▸ EXERCISE DETAILS:
Please report how many lines of the data include the word "detection", with the number as the entire reply.

▸ LISTED ENTRIES:
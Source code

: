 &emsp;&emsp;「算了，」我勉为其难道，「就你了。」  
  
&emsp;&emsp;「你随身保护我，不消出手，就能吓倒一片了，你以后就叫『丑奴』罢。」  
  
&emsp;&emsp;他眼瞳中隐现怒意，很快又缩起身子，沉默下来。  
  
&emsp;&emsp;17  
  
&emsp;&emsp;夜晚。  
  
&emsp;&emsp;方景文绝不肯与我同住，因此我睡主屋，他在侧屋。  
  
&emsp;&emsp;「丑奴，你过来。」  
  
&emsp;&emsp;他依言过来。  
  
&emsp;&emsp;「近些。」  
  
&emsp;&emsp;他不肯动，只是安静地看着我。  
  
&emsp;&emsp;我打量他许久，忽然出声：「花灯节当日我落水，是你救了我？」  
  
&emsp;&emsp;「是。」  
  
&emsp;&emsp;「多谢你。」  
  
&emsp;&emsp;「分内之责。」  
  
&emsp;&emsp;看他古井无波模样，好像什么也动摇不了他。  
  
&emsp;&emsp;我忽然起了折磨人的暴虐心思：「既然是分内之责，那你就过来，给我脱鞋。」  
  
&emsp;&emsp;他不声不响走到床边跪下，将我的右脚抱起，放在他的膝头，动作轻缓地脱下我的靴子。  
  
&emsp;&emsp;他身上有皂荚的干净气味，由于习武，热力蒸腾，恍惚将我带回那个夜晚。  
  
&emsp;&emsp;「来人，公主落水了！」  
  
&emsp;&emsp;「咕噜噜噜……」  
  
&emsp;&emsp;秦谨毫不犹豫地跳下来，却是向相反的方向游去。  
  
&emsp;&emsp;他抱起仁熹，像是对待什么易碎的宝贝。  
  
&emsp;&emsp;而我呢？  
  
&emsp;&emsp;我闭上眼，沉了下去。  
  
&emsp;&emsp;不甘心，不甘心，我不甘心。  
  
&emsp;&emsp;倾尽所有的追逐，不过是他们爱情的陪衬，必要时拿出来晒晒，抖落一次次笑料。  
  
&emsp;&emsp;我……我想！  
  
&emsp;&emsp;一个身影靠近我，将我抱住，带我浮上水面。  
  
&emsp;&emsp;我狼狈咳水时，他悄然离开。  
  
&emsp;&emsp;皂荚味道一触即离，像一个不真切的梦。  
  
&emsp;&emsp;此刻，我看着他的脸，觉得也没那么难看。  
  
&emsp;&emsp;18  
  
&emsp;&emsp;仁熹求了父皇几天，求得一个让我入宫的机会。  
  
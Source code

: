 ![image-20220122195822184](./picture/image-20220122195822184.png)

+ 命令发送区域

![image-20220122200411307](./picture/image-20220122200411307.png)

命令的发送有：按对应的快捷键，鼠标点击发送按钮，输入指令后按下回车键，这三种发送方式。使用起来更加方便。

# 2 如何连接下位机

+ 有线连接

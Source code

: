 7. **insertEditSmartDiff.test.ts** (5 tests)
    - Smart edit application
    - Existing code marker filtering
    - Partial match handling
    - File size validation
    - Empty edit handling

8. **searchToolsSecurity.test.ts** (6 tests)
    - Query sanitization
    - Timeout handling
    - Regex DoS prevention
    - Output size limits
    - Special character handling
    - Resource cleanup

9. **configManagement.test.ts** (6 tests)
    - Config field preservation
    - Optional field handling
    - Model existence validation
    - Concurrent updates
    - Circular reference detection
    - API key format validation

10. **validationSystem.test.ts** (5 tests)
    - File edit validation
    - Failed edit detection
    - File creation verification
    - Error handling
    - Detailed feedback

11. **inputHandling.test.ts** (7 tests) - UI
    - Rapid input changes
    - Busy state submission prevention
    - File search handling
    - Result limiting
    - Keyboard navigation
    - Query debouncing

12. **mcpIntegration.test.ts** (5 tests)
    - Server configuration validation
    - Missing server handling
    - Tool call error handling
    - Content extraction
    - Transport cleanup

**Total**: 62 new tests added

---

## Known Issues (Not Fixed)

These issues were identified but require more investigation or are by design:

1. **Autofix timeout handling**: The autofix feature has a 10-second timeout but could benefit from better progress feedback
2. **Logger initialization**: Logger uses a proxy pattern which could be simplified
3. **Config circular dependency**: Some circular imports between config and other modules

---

▸ SOLUTION TO THIS EXERCISE:
2